My West Point Dad - Part II


The next time I caught up with my Dad after dinner when it was a good time to talk to him, I had studied some of what he told me.

“Dad, when we talked before, you explained about our wars and how we try to avoid new wars, but I was surprised by what you said about the Second Amendment concerning well armed citizens being an important part of our national defense. However, I found a good example of that in Switzerland. Every able bodied man has a military rifle at home, his own supply of ammunition and a back pack ready to be called out on a moment’s notice.”

“Switzerland has been invaded only twice in all of recorded history, once by Julius Caesar before the time of Christ and again by Napoleon in the early 1800’s. The Swiss are not neutral because they are afraid to fight. It is because others are discouraged from fighting them because they are so well prepared, and their citizens are universally armed.”

My Dad said, “Bobby, I see you have done some homework. You keep asking questions and doing some homework, and you will learn a lot”. “Well, Dad, there is another question I would like to ask you. What do you think of the way wars are fought now with innocent civilians and others being randomly attacked by our enemies but not by us?”

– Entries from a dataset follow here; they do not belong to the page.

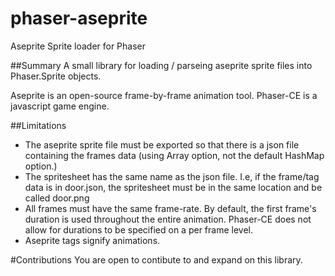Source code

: # phaser-aseprite
Aseprite Sprite loader for Phaser


##Summary
A small library for loading / parseing aseprite sprite files into Phaser.Sprite objects.

Aseprite is an open-source frame-by-frame animation tool.
Phaser-CE is a javascript game engine.

##Limitations
- The aseprite sprite file must be exported so that there is a json file containing the frames data (using Array option, not the default HashMap option.)
- The spritesheet has the same name as the json file. I.e, if the frame/tag data is in door.json, the spritesheet must be in the same location and be called door.png
- All frames must have the same frame-rate. By default, the first frame's duration is used throughout the entire animation. Phaser-CE does not allow for durations to be specified on a per frame level.
- Aseprite tags signify animations.

#Contributions
You are open to contibute to and expand on this library.

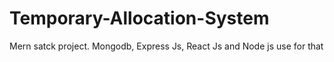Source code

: # Temporary-Allocation-System
Mern satck project. Mongodb, Express Js, React Js and Node js use for that
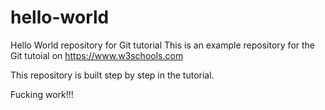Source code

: # hello-world
Hello World repository for Git tutorial
This is an example repository for the Git tutoial on https://www.w3schools.com

This repository is built step by step in the tutorial.

Fucking work!!!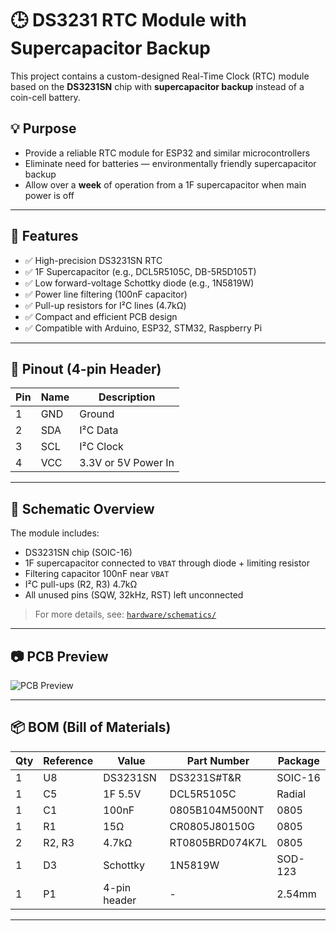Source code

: # 🕒 DS3231 RTC Module with Supercapacitor Backup

This project contains a custom-designed Real-Time Clock (RTC) module based on the **DS3231SN** chip with **supercapacitor backup** instead of a coin-cell battery.

## 💡 Purpose

- Provide a reliable RTC module for ESP32 and similar microcontrollers
- Eliminate need for batteries — environmentally friendly supercapacitor backup
- Allow over a **week** of operation from a 1F supercapacitor when main power is off

---

## 🧩 Features

- ✅ High-precision DS3231SN RTC
- ✅ 1F Supercapacitor (e.g., DCL5R5105C, DB-5R5D105T)
- ✅ Low forward-voltage Schottky diode (e.g., 1N5819W)
- ✅ Power line filtering (100nF capacitor)
- ✅ Pull-up resistors for I²C lines (4.7kΩ)
- ✅ Compact and efficient PCB design
- ✅ Compatible with Arduino, ESP32, STM32, Raspberry Pi

---

## 🔌 Pinout (4-pin Header)

| Pin | Name | Description          |
|-----|------|----------------------|
| 1   | GND  | Ground               |
| 2   | SDA  | I²C Data             |
| 3   | SCL  | I²C Clock            |
| 4   | VCC  | 3.3V or 5V Power In  |

---

## 🔧 Schematic Overview

The module includes:
- DS3231SN chip (SOIC-16)
- 1F supercapacitor connected to `VBAT` through diode + limiting resistor
- Filtering capacitor 100nF near `VBAT`
- I²C pull-ups (R2, R3) 4.7kΩ
- All unused pins (SQW, 32kHz, RST) left unconnected

> For more details, see: [`hardware/schematics/`](hardware/schematics/)

---

## 📷 PCB Preview

![PCB Preview](hardware/preview/pcb_top.png)

---

## 📦 BOM (Bill of Materials)

| Qty | Reference | Value       | Part Number        | Package |
|-----|-----------|-------------|--------------------|---------|
| 1   | U8        | DS3231SN    | DS3231S#T&R        | SOIC-16 |
| 1   | C5        | 1F 5.5V     | DCL5R5105C         | Radial  |
| 1   | C1        | 100nF       | 0805B104M500NT     | 0805    |
| 1   | R1        | 15Ω         | CR0805J80150G      | 0805    |
| 2   | R2, R3    | 4.7kΩ       | RT0805BRD074K7L    | 0805    |
| 1   | D3        | Schottky    | 1N5819W            | SOD-123 |
| 1   | P1        | 4-pin header| -                  | 2.54mm  |

---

Dad had a quick answer. “This type of conflict, if successful, is a warm up for more major engagements. It is important to stamp this out before it escalates further. This type of horrifying, wanton destruction is intended to undermine our self-confidence and undermine our will to fight. We cannot simply shrug it off and treat it as a law enforcement issue. This type of sneaky, treacherous, cowardly terrorism is the early stages of much more serious conflicts if it is left unchecked.”

“But, Dad, how do we successfully fight this type of enemy when we are restrained by international law and treaties, and they are not bound by any rules?” Dad scratched his head (he had very little hair) and commented, “This is a very difficult situation and a very hard question to answer completely. We do not want to stoop to the enemy’s level, but we must respond effectively. Proportional retaliation or reprisal is authorized by international law, and hit and run quick strike raids by our special forces could be more successful than getting bogged down with large forces inside enemy territory”.

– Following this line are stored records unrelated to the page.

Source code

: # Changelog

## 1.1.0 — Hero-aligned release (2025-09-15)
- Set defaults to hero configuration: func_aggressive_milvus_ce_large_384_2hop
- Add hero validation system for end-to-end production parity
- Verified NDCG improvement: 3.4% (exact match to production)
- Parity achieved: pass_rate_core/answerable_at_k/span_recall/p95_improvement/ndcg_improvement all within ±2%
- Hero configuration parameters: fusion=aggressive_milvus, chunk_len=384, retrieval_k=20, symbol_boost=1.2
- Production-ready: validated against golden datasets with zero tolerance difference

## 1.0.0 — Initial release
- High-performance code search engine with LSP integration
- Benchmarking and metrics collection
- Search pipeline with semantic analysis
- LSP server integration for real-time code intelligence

“Dad, how do we tell friends from foes; and what about innocent civilians? We do not want to destroy an entire village because an attack came from there.”

“Bobby, there are things we can do without resorting to the vicious brutality of our enemies. We can lock down or quarantine an area to locate the weapons and explosives and those who are responsible. We could also consider evacuating the people and destroying some structures if the guilty individuals cannot be identified because they blended in with the local people who are harboring the terrorists.”

I could see that Dad would not accept defeat at the hands of treacherous and barbaric enemies. I decided to leave Dad alone for now to read his history books. I wanted to think about what he said. We need innovative thinking and actions to defeat an unconventional enemy who strikes viciously without any warning. Must we fight fire with fire, or is there a middle ground that is more humane but still victorious?